Latch: A Bio Development Framework for Data-Driven Biotechs
The unsustainable state of data infrastructure in biotech, why biodevelopers need their own development framework, an initial design spec, and how to get started with Latch.
While the growth of biological data over the last ten years has been astounding and has fueled new therapies, drugs, and our fundamental understanding of life, the ever growing amount of data has also become a bottleneck for new discoveries. This new scale of data requires a complex data infrastructure that biodevelopers (bioinformaticians and computational biologists) are spending more and more of their time maintaining, thus spending less time on the data analysis that will lead to new breakthroughs. We propose a Bio Development Framework that makes managing complex biological data infrastructure extremely simple and allows biodevelopers to quickly write, deploy, and monitor their workflows.
We outline:
What is wrong with current biodevelopment tools.

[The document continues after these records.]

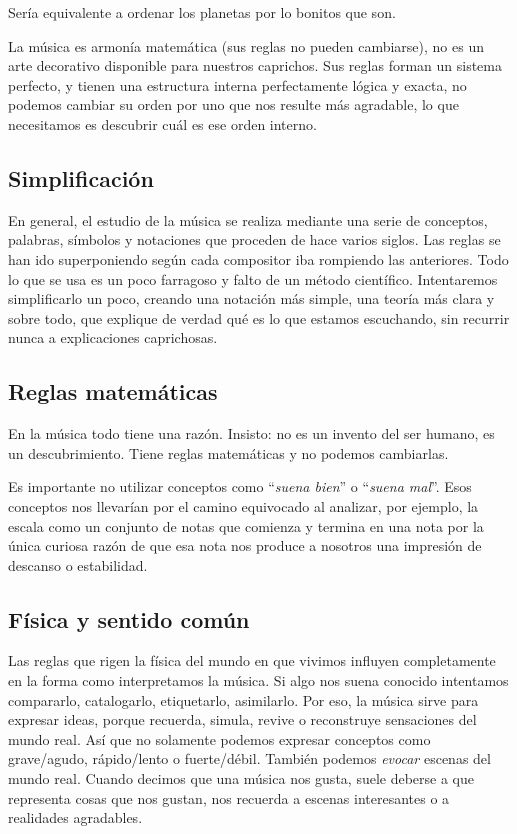 \documentclass[]{article}
\begin{document}
Sería equivalente a ordenar los planetas por lo bonitos que son.

La música es armonía matemática (sus reglas no pueden cambiarse), no es un arte decorativo disponible para nuestros caprichos. Sus reglas forman un sistema perfecto, y tienen una estructura interna perfectamente lógica y exacta, no podemos cambiar su orden por uno que nos resulte más agradable, lo que necesitamos es descubrir cuál es ese orden interno.

\subsection{Simplificación}

En general, el estudio de la música se realiza mediante una serie de conceptos, palabras, símbolos y notaciones que proceden de hace varios siglos. Las reglas se han ido superponiendo según cada compositor iba rompiendo las anteriores. Todo lo que se usa es un poco farragoso y falto de un método científico. Intentaremos simplificarlo un poco, creando una notación más simple, una teoría más clara y sobre todo, que explique de verdad qué es lo que estamos escuchando, sin recurrir nunca a explicaciones caprichosas.

\subsection{Reglas matemáticas}

En la música todo tiene una razón. Insisto: no es un invento del ser humano, es un descubrimiento. Tiene reglas matemáticas y no podemos cambiarlas.

Es importante no utilizar conceptos como ``\emph{suena   bien}'' o ``\emph{suena mal}''. Esos conceptos nos llevarían por el camino equivocado al analizar, por ejemplo, la escala como un conjunto de notas que comienza y termina en una nota por la única curiosa razón de que esa nota nos produce a nosotros una impresión de descanso o estabilidad.

\subsection{Física y sentido común}

Las reglas que rigen la física del mundo en que vivimos influyen completamente en la forma como interpretamos la música. Si algo nos suena conocido intentamos compararlo, catalogarlo, etiquetarlo, asimilarlo. Por eso, la música sirve para expresar ideas, porque recuerda, simula, revive o reconstruye sensaciones del mundo real. Así que no solamente podemos expresar conceptos como grave/agudo, rápido/lento o fuerte/débil. También podemos \emph{evocar} escenas del mundo real. Cuando decimos que una música nos gusta, suele deberse a que representa cosas que nos gustan, nos recuerda a escenas interesantes o a realidades agradables.
\end{document}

Why biology needs its own development framework.
A Design spec for a Bio Development Framework.
How to get started with the Latch Bio Development Framework.
What is wrong with current biodevelopment tools
Every biology company has data infrastructure, whether they know it or not. In the early days, it seems like a non-problem. You just run a few scripts manually and record the inputs and outputs in Excel or Postgres. But then your organization grows to dozens of people and hundreds of analyses. Â
As the richness of your experiments grows, your experiment's data gets too big to analyze on your laptop, so you need to set up your cloud environment (e.g., AWS, GCP, K8s) to run your analyses. Then as you start running hundreds of workflows, your company's cloud costs start skyrocketing, and you realize that you need to set up serverless spot instances (e.g., Lambda, AWS Batch) to save cloud costs. And as your organization expands to dozens of people, your biologists ask to be able to run workflows themselves, so you also need to build them intuitive no-code interfaces (e.g., React, Streamlit, RShiny). Then as you start thinking about the regulatory processes required to bring your discoveries to market, you realize that you need to track data lineage automatically (e.g., Docker, Benchling, Postgres, Excel) to make analyzes reproducible down the line. Then as you start to get overwhelmed with analysis requests, you realize that you can automate workflows (e.g., Lambda hooks, Cron) to deliver results faster. And as you hire a few more people to handle this increased workload, you have to start maintaining thoughtful and up-to-date documentation so that new team members can utilize this ever-growing stack.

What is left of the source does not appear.